The U.S. trade deficit was hit on both sides by a decrease of 0.9% in exports and a broad-based increase of 1.3% in imports. Exports declined for the fourth straight month, while imports were buoyed by a strong U.S. dollar at the time of December orders. However, since October, the dollar has been on a slide indicating a shrinking deficit in the coming months driven by stronger export growth.
A mild contraction is expected for the U.S. economy in 2023 as the Fed is expected to conduct at least two more rate increases to tamp down slowing inflation. The consumer seems hesitant to engage in normal spending behavior, which is causing concern, as home buying is the largest driver of purchases and is already in recession. Later in the year, the dollar is expected to rebound and provide continued support for imports.
The decrease in exports in December was driven in large part by industrial supplies, as nonmonetary gold and crude oil posted declines of 45% and 8%, respectively. Transportation goods kept exports afloat with strong growth coming from civilian aircraft.

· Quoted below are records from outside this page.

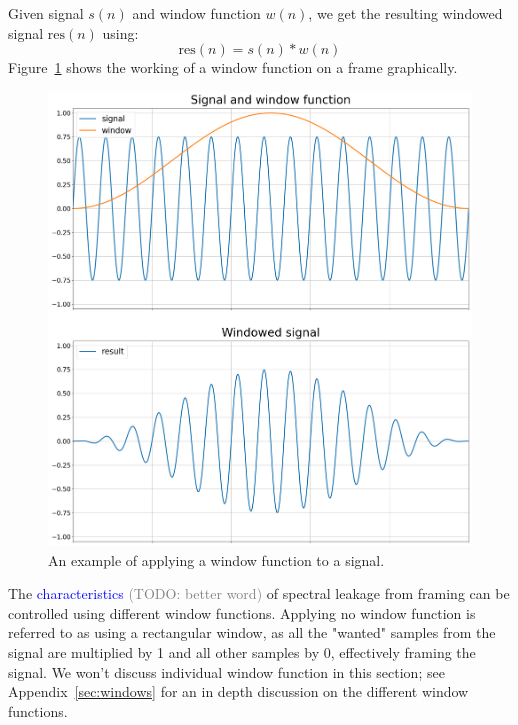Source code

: \documentclass[10pt,twocolumn]{article}
\begin{document}
Given signal $s(n)$ and window function $w(n)$, we get the resulting windowed signal $\text{res}(n)$ using:
\[ \text{res}(n) = s(n) * w(n) \]
Figure~\ref{fig:windowfunc} shows the working of a window function on a frame graphically.
\begin{figure}[h]
    \centering
    \includegraphics[width=\linewidth]{fig/window.png}
    \caption{An example of applying a window function to a signal.}
    \label{fig:windowfunc}
\end{figure}

The \textcolor{blue}{characteristics} \textcolor{gray}{(TODO: better word)} of spectral leakage from framing can be controlled using different window functions.
Applying no window function is referred to as using a rectangular window, as all the "wanted" samples from the signal are multiplied by 1 and all other samples by 0, effectively framing the signal. We won't discuss individual window function in this section; see Appendix~\ref{sec:windows} for an in depth discussion on the different window functions.
\end{document}
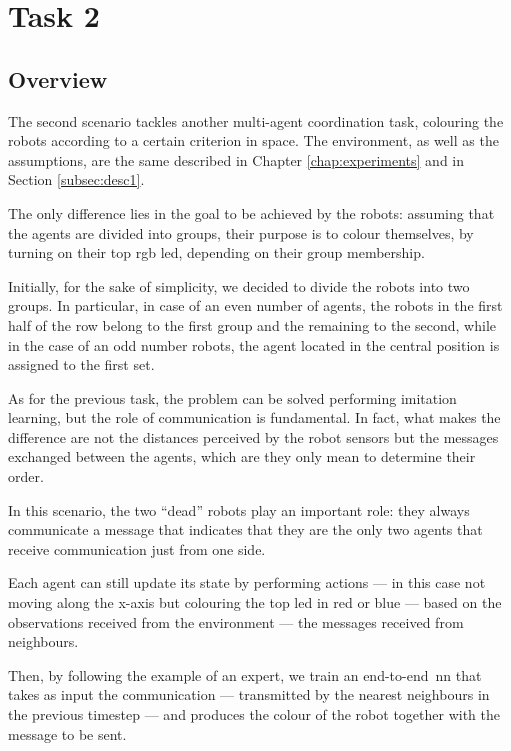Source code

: \section{Task 2}
\label{sec:task2}

\subsection{Overview}
\label{subsec:desc2}

The second scenario tackles another multi-agent coordination task, colouring the 
robots according to a certain criterion in space. 
The environment, as well as the assumptions, are the same described in Chapter 
\ref{chap:experiments} and in Section \ref{subsec:desc1}.

The only difference lies in the goal to be achieved by the robots: assuming that 
the agents are divided into groups, their purpose is to colour themselves, by 
turning on their top \gls{rgb} \gls{led}, depending on their group membership.

Initially, for the sake of simplicity, we decided to divide the robots into two 
groups. In particular, in case of an even number of agents, the robots in the first 
half of the row belong to the first group and the remaining to the second, while in 
the case of an odd number robots, the agent located in the central position is 
assigned to the first set.

As for the previous task, the problem can be solved performing imitation 
learning, but the role of communication is fundamental. In fact, what makes the 
difference are not the distances perceived by the robot sensors but the messages 
exchanged between the agents, which are they only mean to determine their 
order. 

In this scenario, the two ``dead'' robots play an important role: they always 
communicate a message that indicates that they are the only two agents that 
receive communication just from one side.

Each agent can still update its state by performing actions — in this case not 
moving along the x-axis but colouring the top \gls{led} in red or blue — based on 
the observations received from the environment — the messages received from 
neighbours. 

Then, by following the example of an expert, we train an end-to-end \gls{nn} 
that takes as input the communication — transmitted by the nearest neighbours in 
the previous timestep — and produces the colour of the robot together with the 
message to be sent.

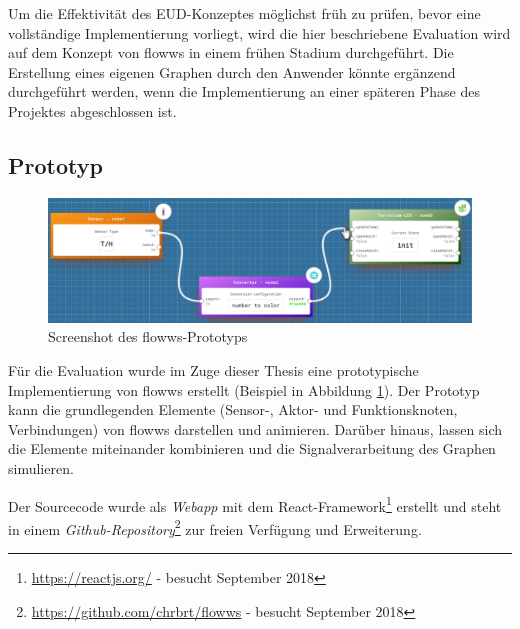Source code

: Um die Effektivität des \ac{EUD}-Konzeptes möglichst früh zu prüfen, bevor eine vollständige Implementierung vorliegt, wird die hier beschriebene Evaluation wird auf dem Konzept von flowws in einem frühen Stadium durchgeführt. Die Erstellung eines eigenen Graphen durch den Anwender könnte ergänzend durchgeführt werden, wenn die Implementierung an einer späteren Phase des Projektes abgeschlossen ist. 

\subsection{Prototyp}

\begin{figure}[h]
  \centering
  \includegraphics[width=1\textwidth]{bilder/chapter5/screenshotflows.pdf}
  \caption{Screenshot des flowws-Prototyps}
  \label{fig:flowwsprototyp}
\end{figure}

Für die Evaluation wurde im Zuge dieser Thesis eine prototypische Implementierung von flowws erstellt (Beispiel in Abbildung \ref{fig:flowwsprototyp}). Der Prototyp kann die grundlegenden Elemente (Sensor-, Aktor- und Funktionsknoten, Verbindungen) von flowws darstellen und animieren. Darüber hinaus, lassen sich die Elemente miteinander kombinieren und die Signalverarbeitung des Graphen simulieren.

Der Sourcecode wurde als \textit{Webapp} mit dem React-Framework\footnote{\url{https://reactjs.org/} - besucht September 2018} erstellt und steht in einem \textit{Github-Repository}\footnote{\url{https://github.com/chrbrt/flowws} - besucht September 2018} zur freien Verfügung und Erweiterung.
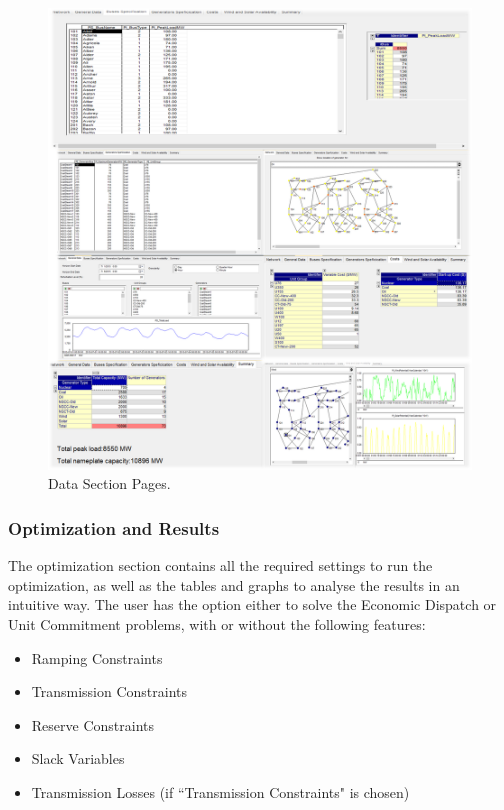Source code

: \documentclass[12pt,LUDisStyle,twosided]{book}
\begin{document}
\newpage
\begin{figure}[H] 
	\begin{center}
		\includegraphics[width=\textwidth,height=\textheight,keepaspectratio]{aimmsDataPages.png}
	  	\caption{Data Section Pages.}
     	\label{fig:dataSectionPages}
	\end{center}
\end{figure}


\subsubsection{Optimization and Results}

The optimization section contains all the required settings to run the optimization, as well as the tables and graphs to analyse the results in an intuitive way. The user has the option either to solve the Economic Dispatch or Unit Commitment problems, with or without the following features:

\begin{itemize}
\item Ramping Constraints
\item Transmission Constraints
\item Reserve Constraints
\item Slack Variables
\item Transmission Losses (if ``Transmission Constraints" is chosen)
\end{itemize}
\end{document}
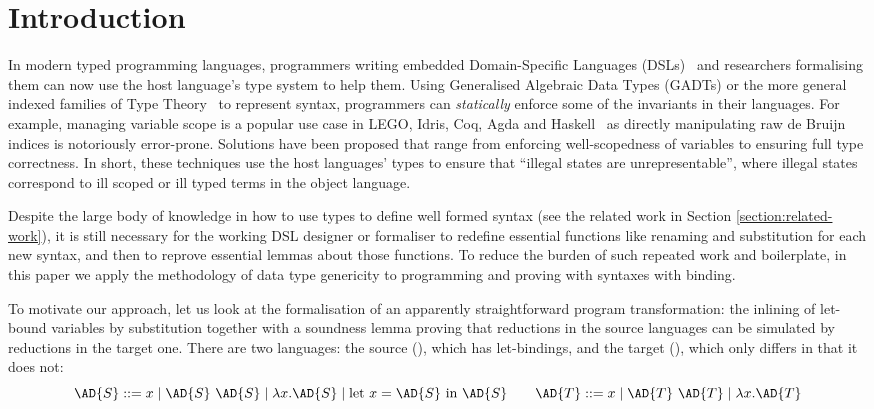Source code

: 
\newcommand{\semrec}{\AR{Semantics}}
\newcommand{\semfun}{\AF{semantics}}

\section{Introduction}

In modern typed programming languages, programmers writing embedded
Domain-Specific Languages (DSLs)~\cite{hudak1996building} and researchers formalising them can now
use the host language's type system to help them. Using Generalised
Algebraic Data Types (GADTs) or the more general indexed families of
Type Theory~\cite{dybjer1994inductive} to represent syntax,
programmers can \emph{statically} enforce some of the invariants in
their languages. For example, managing variable scope is a popular use
case in LEGO, Idris, Coq, Agda and
Haskell~\cite{altenkirch1999monadic,DBLP:conf/gpce/BradyH06,DBLP:journals/jar/HirschowitzM12,DBLP:conf/icfp/KeuchelJ12,BachPoulsen,plfa2018,Eisenberg20}
as directly manipulating raw de Bruijn indices is notoriously
error-prone. Solutions have been proposed that range from enforcing
well-scopedness of variables to ensuring full type correctness. In
short, these techniques use the host languages' types to ensure that
``illegal states are unrepresentable'', where illegal states
correspond to ill scoped or ill typed terms in the object language.

Despite the large body of knowledge in how to use types to define well
formed syntax (see the related work in Section
\ref{section:related-work}), it is still necessary for the working DSL
designer or formaliser to redefine essential functions like renaming
and substitution for each new syntax, and then to reprove essential
lemmas about those functions. To reduce the burden of such repeated
work and boilerplate, in this paper we apply the methodology of
data type genericity to programming and proving with syntaxes with
binding.

To motivate our approach, let us look at the formalisation of an
apparently straightforward program transformation: the inlining of
let-bound variables by substitution together with a soundness lemma
proving that reductions in the source languages can be simulated by
reductions in the target one. There are two languages: the source
(), which has let-bindings, and the target (), which only
differs in that it does not:
\begin{displaymath}
  \AD{S} ::= x \mid \AD{S}~\AD{S} \mid \lambda x. \AD{S} \mid \textrm{let }x=\AD{S}\textrm{ in }\AD{S}
  \qquad
  \AD{T} ::= x \mid \AD{T}~\AD{T} \mid \lambda x. \AD{T}
\end{displaymath}

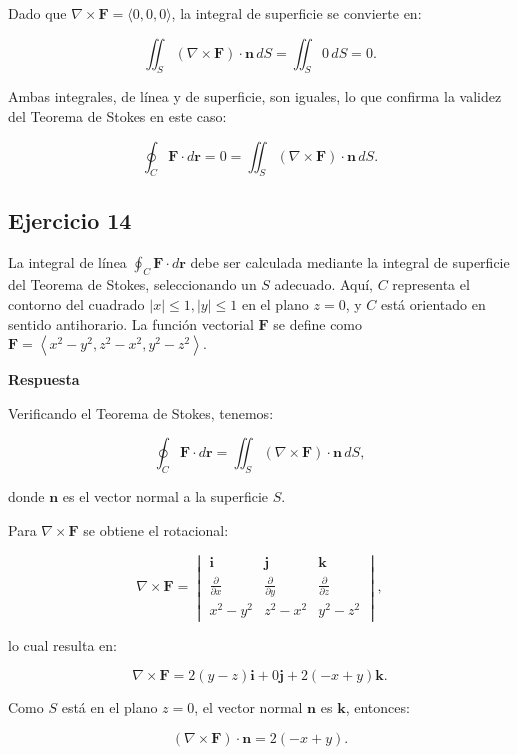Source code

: \documentclass{report}
\begin{document}
Dado que \( \nabla \times \mathbf{F} = \langle 0, 0, 0 \rangle \), la integral de superficie se convierte en:

\[
\iint_S (\nabla \times \mathbf{F}) \cdot \mathbf{n} \, dS = \iint_S 0 \, dS = 0.
\]

Ambas integrales, de línea y de superficie, son iguales, lo que confirma la validez del Teorema de Stokes en este caso:

\[
\oint_C \mathbf{F} \cdot d\mathbf{r} = 0 = \iint_S (\nabla \times \mathbf{F}) \cdot \mathbf{n} \, dS.
\]

\subsection*{Ejercicio 14}
La integral de línea \( \oint_C \mathbf{F} \cdot d \mathbf{r} \) debe ser calculada mediante la integral de superficie del Teorema de Stokes, seleccionando un \( S \) adecuado. Aquí, \( C \) representa el contorno del cuadrado \( |x| \leq 1, |y| \leq 1 \) en el plano \( z=0 \), y \( C \) está orientado en sentido antihorario. La función vectorial \( \mathbf{F} \) se define como \( \mathbf{F}=\left\langle x^2-y^2, z^2-x^2, y^2-z^2 \right\rangle \).

\textbf{Respuesta}

Verificando el Teorema de Stokes, tenemos:

\[
\oint_C \mathbf{F} \cdot d\mathbf{r} = \iint_S (\nabla \times \mathbf{F}) \cdot \mathbf{n} \, dS,
\]

donde \( \mathbf{n} \) es el vector normal a la superficie \( S \).

Para \( \nabla \times \mathbf{F} \) se obtiene el rotacional:

\[
\nabla \times \mathbf{F} = \begin{vmatrix}
\mathbf{i} & \mathbf{j} & \mathbf{k} \\
\frac{\partial}{\partial x} & \frac{\partial}{\partial y} & \frac{\partial}{\partial z} \\
x^2 - y^2 & z^2 - x^2 & y^2 - z^2
\end{vmatrix},
\]

lo cual resulta en:

\[
\nabla \times \mathbf{F} = 2 \left( y - z \right) \mathbf{i} + 0 \mathbf{j} + 2 \left( -x + y \right) \mathbf{k}.
\]

Como \( S \) está en el plano \( z = 0 \), el vector normal \( \mathbf{n} \) es \( \mathbf{k} \), entonces:

\[
(\nabla \times \mathbf{F}) \cdot \mathbf{n} = 2 \left( -x + y \right).
\]
\end{document}
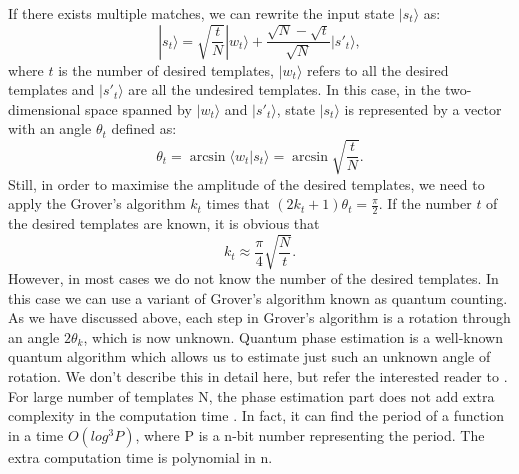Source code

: \documentclass[aps,prd,nofootinbib,twocolumn,reprint,superscriptaddress,showpacs,showkeys,longbibliography]{revtex4-1}
\newcommand{\ket}[1]{|#1\rangle}
\newcommand{\braket}[2]{\langle #1|#2\rangle}
\begin{document}
If there exists multiple matches, we can rewrite the input state $\ket{s_t}$ as:
\begin{equation}
    \label{som}
    \ket{s_t}=\sqrt{\frac{t}{N}}\ket{w_t}+\frac{\sqrt{N}-\sqrt{t}}{\sqrt{N}}\ket{s'_t},
\end{equation}
where $t$ is the number of desired templates, $\ket{w_t}$ refers to all the desired templates and $\ket{s'_t}$ are all the undesired templates. In this case, in the two-dimensional space spanned by $\ket{w_t}$ and $\ket{s'_t}$, state $\ket{s_t}$ is represented by a vector with an angle $\theta_t$ defined as:
\begin{equation}
\label{thetat}
   \theta_t=\arcsin\braket{w_t}{s_t}=\arcsin {\sqrt{\frac{t}{N}}}. 
\end{equation}
Still, in order to maximise the amplitude of the desired templates, we need to apply the Grover's algorithm $k_t$ times that $(2k_t+1)\theta_t=\frac{\pi}{2}$. If the number $t$ of the desired templates are known, it is obvious that
\begin{equation}
\label{kt}
    k_t\approx\frac{\pi}{4}\sqrt{\frac{N}{t}}.
\end{equation}
However, in most cases we do not know the number of the desired templates. In this case we can use a variant of Grover's algorithm known as quantum counting\cite{brassard1998quantum}. As we have discussed above, each step in Grover's algorithm is a rotation through an angle $2 \theta_k$, which is now unknown. Quantum phase estimation is a well-known quantum algorithm which allows us to estimate just such an unknown angle of rotation. We don't describe this in detail here, but refer the interested reader to \cite{nielsen2002quantum}. For large number of templates N, the phase estimation part does not add extra complexity in the computation time \cite{brassard1998quantum}. In fact, it can find the period of a function in a time $O(log^3P)$, where P is a n-bit number representing the period. The extra computation time is polynomial in n.\cite{barnett2009quantum}
\end{document}
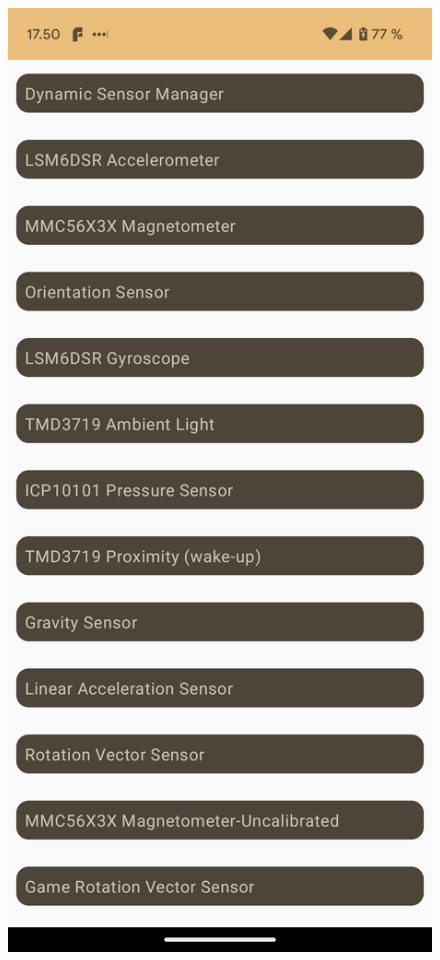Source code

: \begin{figure}[h!]
    \centering
    \begin{minipage}[b]{.4\textwidth}
        \includegraphics[width=\textwidth]{figures/exercise-11-sensor-list.png}

\end{minipage}
\end{figure}
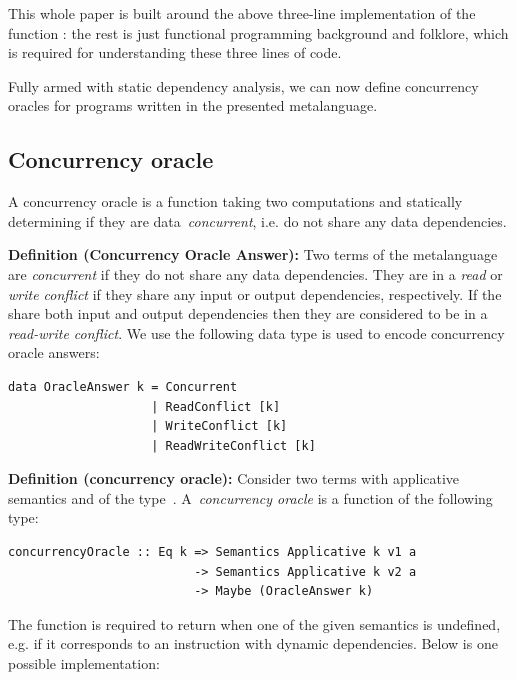 This whole paper is built around the above three-line implementation of the
function : the rest is just functional programming background
and folklore, which is required for understanding these three lines of code.

Fully armed with static dependency analysis, we can now define concurrency
oracles for programs written in the presented metalanguage.

\subsection{Concurrency oracle}
A concurrency oracle is a function taking two computations and statically
determining if they are data~\emph{concurrent}, i.e. do not share any
data dependencies.


\textbf{Definition (Concurrency Oracle Answer):\label{def:concurrency-status}}
Two terms of the metalanguage are \emph{concurrent} if they do not share any
data dependencies. They are in a \emph{read} or \emph{write conflict} if they
share any input or output dependencies, respectively. If the share both input
and output dependencies then they are considered to be in a \emph{read-write
conflict}. We use the following data type is used to encode concurrency oracle
answers:

\begin{verbatim}
data OracleAnswer k = Concurrent
                    | ReadConflict [k]
                    | WriteConflict [k]
                    | ReadWriteConflict [k]
\end{verbatim}

\textbf{Definition (concurrency oracle):\label{def:oracle}}
Consider two terms with applicative semantics  and  of the
type~. A~\emph{concurrency oracle} is a
function of the following type:
\begin{verbatim}
concurrencyOracle :: Eq k => Semantics Applicative k v1 a
                          -> Semantics Applicative k v2 a
                          -> Maybe (OracleAnswer k)
\end{verbatim}

\noindent
The function is required to return  when one of the given semantics
is undefined, e.g. if it corresponds to an instruction with dynamic dependencies.
Below is one possible implementation:

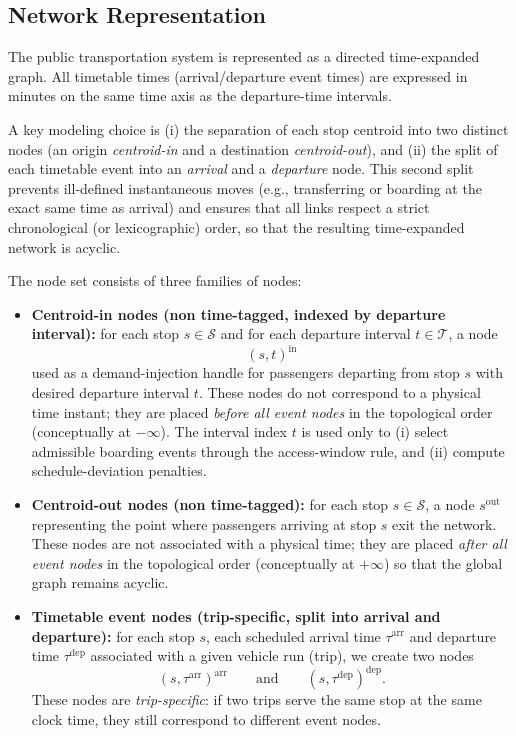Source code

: \subsection{Network Representation}

The public transportation system is represented as a directed
time-expanded graph. All timetable times (arrival/departure event times) are expressed in minutes on the same time axis as the departure-time intervals.

A key modeling choice is (i) the separation of each stop centroid into two
distinct nodes (an origin \emph{centroid-in} and a destination \emph{centroid-out}),
and (ii) the split of each timetable event into an \emph{arrival} and a
\emph{departure} node. This second split prevents ill-defined instantaneous
moves (e.g., transferring or boarding at the exact same time as arrival) and
ensures that all links respect a strict chronological (or lexicographic) order,
so that the resulting time-expanded network is acyclic.

\begin{definition}[Nodes]
The node set consists of three families of nodes:
\begin{itemize}
  \item \textbf{Centroid-in nodes (non time-tagged, indexed by departure interval):}
      for each stop $s\in\mathcal{S}$ and for each departure interval $t\in\mathcal{T}$,
      a node
      \[
      (s,t)^{\mathrm{in}}
      \]
      used as a demand-injection handle for passengers departing from stop $s$
      with desired departure interval $t$. These nodes do not correspond to a physical
      time instant; they are placed \emph{before all event nodes} in the topological
      order (conceptually at $-\infty$). The interval index $t$ is used only to
      (i) select admissible boarding events through the access-window rule, and
      (ii) compute schedule-deviation penalties.
  \item \textbf{Centroid-out nodes (non time-tagged):} for each stop $s\in\mathcal{S}$,
      a node $s^{\mathrm{out}}$ representing the point where passengers arriving at stop
      $s$ exit the network. These nodes are not associated with a physical time; they
      are placed \emph{after all event nodes} in the topological order (conceptually
      at $+\infty$) so that the global graph remains acyclic.
  \item \textbf{Timetable event nodes (trip-specific, split into arrival and departure):}
      for each stop $s$, each scheduled arrival time $\tau^{\mathrm{arr}}$ and departure time
      $\tau^{\mathrm{dep}}$ associated with a given vehicle run (trip), we create two nodes
      \[
      (s,\tau^{\mathrm{arr}})^{\mathrm{arr}}
      \qquad\text{and}\qquad
      (s,\tau^{\mathrm{dep}})^{\mathrm{dep}}.
      \]
      These nodes are \emph{trip-specific}: if two trips serve the same stop at the same
      clock time, they still correspond to different event nodes.
\end{itemize}
\end{definition}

Import growth was driven by consumer goods and automotive vehicles while industrial supplies and materials were a drag. Consumer goods rose 7%, led almost entirely by a strong bounce in cell phones, which were coming off of a disappointing November. Last month’s laggards of toys, games and sporting goods and cotton apparel showed minor rebounds. Automotive vehicles and parts showed signs of life across the board, especially in passenger cars which picked up 12%. Industrial supplies and materials were led lower by fuel oil and organic chemicals. It appears fears of an impending 2023 recession didn’t slow imports.
Globally, the United States’ deficit with the European Union shrank 5% to $18.6 billion while the deficit with China grew 15% to $22.8 billion. In the case of the E.U., the U.S. saw increases in exports outweigh a contemporaneous increase in imports. This is counter to trade with China which was hit from both decreased exports and increased imports. Global demand factors seem to have turned a corner with the Euro Area, avoiding a contraction in a warmer-than-expected winter, pulling down energy costs and prompting increased consumption and investment.
China’s sudden reopening should release a wave of pent-up demand in the short term, although long-run effects remain opaque due to a weakening housing market. This demand fervor can be somewhat tempered by The Conference Board’s Global Leading Economic Indicator Index, which declined year-over-year for both emerging and mature economies.
The trade deficit widened to close out 2022 due to imports coming in stronger than exports. In 2023, the deficit is expected to narrow as the global consumer reemerges and softer U.S. consumer spending drags on growth.